Há algoritmos que indicam um método de pesquisa e comparação das soluções
e que, programados em computador, permitem obter uma solução óptima em
fracções de segundo.
O que é bastante mais estranho é que o esforço computacional da verificação
de existência de uma solução aumenta desmesuradamente com o número de cidades
a visitar. Problemas deste tipo são chamados NP,
por contraste com os problemas de tipo P, ou polinomiais,
em que a dificuldade cresce moderadamente com o número de parâmetros.

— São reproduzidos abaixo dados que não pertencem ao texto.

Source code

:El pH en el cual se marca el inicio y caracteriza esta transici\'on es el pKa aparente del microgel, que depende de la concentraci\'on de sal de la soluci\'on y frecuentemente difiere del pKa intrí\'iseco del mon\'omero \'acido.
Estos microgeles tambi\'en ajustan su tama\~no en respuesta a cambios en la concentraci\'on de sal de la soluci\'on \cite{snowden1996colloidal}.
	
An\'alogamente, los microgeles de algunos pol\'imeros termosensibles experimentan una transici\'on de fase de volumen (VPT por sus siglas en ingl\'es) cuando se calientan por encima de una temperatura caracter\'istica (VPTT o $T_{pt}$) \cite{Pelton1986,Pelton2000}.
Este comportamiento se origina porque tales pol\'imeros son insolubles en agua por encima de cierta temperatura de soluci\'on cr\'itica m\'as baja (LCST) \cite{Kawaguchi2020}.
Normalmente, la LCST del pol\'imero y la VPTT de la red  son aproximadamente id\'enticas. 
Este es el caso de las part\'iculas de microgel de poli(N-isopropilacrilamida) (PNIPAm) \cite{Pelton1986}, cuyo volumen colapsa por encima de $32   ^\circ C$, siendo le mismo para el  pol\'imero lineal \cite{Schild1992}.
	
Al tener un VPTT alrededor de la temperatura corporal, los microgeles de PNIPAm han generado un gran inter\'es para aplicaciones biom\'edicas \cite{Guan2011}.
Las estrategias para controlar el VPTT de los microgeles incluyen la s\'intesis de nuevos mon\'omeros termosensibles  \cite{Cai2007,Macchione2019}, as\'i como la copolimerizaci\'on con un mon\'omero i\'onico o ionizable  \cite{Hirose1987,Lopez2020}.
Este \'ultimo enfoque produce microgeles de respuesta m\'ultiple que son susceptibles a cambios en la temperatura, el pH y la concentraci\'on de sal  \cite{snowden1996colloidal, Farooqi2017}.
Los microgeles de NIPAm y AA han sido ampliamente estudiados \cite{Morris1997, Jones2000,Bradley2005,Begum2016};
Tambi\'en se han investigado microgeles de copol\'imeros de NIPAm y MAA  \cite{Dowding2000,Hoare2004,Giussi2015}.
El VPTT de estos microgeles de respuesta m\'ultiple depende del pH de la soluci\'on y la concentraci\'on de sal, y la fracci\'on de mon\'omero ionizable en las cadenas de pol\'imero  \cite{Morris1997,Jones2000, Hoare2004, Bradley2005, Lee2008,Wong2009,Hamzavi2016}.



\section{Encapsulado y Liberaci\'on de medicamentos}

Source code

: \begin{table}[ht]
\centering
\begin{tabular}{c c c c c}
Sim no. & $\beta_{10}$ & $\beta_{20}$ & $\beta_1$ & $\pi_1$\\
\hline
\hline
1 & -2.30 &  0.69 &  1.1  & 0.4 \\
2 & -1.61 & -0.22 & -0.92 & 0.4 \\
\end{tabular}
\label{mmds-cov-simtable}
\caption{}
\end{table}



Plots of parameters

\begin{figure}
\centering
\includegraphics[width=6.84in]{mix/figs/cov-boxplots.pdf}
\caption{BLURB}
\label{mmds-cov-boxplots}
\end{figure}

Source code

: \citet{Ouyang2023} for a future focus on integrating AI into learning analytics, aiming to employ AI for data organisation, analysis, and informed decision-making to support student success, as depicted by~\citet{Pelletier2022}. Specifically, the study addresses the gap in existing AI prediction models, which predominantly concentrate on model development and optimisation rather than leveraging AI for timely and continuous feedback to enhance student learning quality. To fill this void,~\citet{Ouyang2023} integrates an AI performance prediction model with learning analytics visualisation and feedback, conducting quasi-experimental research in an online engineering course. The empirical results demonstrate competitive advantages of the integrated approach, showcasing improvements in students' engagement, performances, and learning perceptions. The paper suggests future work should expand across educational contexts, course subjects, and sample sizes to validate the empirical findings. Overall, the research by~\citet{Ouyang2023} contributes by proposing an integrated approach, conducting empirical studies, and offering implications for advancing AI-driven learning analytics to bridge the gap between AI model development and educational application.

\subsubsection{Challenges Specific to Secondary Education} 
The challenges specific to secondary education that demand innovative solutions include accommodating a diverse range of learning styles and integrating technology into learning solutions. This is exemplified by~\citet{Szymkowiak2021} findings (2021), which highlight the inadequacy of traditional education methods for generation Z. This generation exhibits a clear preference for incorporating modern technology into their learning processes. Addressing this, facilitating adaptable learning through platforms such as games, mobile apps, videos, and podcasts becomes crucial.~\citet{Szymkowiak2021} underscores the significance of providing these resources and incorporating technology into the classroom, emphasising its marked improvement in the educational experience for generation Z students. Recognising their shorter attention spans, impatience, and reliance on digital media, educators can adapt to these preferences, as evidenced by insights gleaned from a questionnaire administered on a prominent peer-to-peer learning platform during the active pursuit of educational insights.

Nos problemas de tipo P, se duplicarmos o número de parâmetros,
podemos esperar que o tempo de execução do algoritmo duplique,
ou quadruplique, sendo essencialmente proporcional a alguma
potência do número de parâmetros. Nos problemas de tipo NP,
a complexidade computacional é assustadora. Ao princípio, multiplicando
por dois o número de parâmetros, o problema pode demorar apenas
o dobro do tempo a ser resolvido. Se multiplicarmos de novo por dois
esse número de parâmetros, pode bem acontecer que a dificuldade seja
multiplicada por dez. E, se tentarmos de novo duplicar a dimensão do problema,
pode ser que o seu tempo de resolução seja multiplicado por 1000!
Os problemas de tipo NP parecem crescer de dificuldade
de uma maneira exponencial.
O nosso caixeiro-viajante defronta-se com uma tarefa deste tipo.
De tal forma que, se tiver de viajar por toda a Europa, não há
computador no mundo que lhe permita encontrar o melhor percurso a tempo
de fazer negócio. O melhor é fazer-se à à estrada, mesmo que
isso lhe custe um pouco mais de gasolina do que a solução óptima.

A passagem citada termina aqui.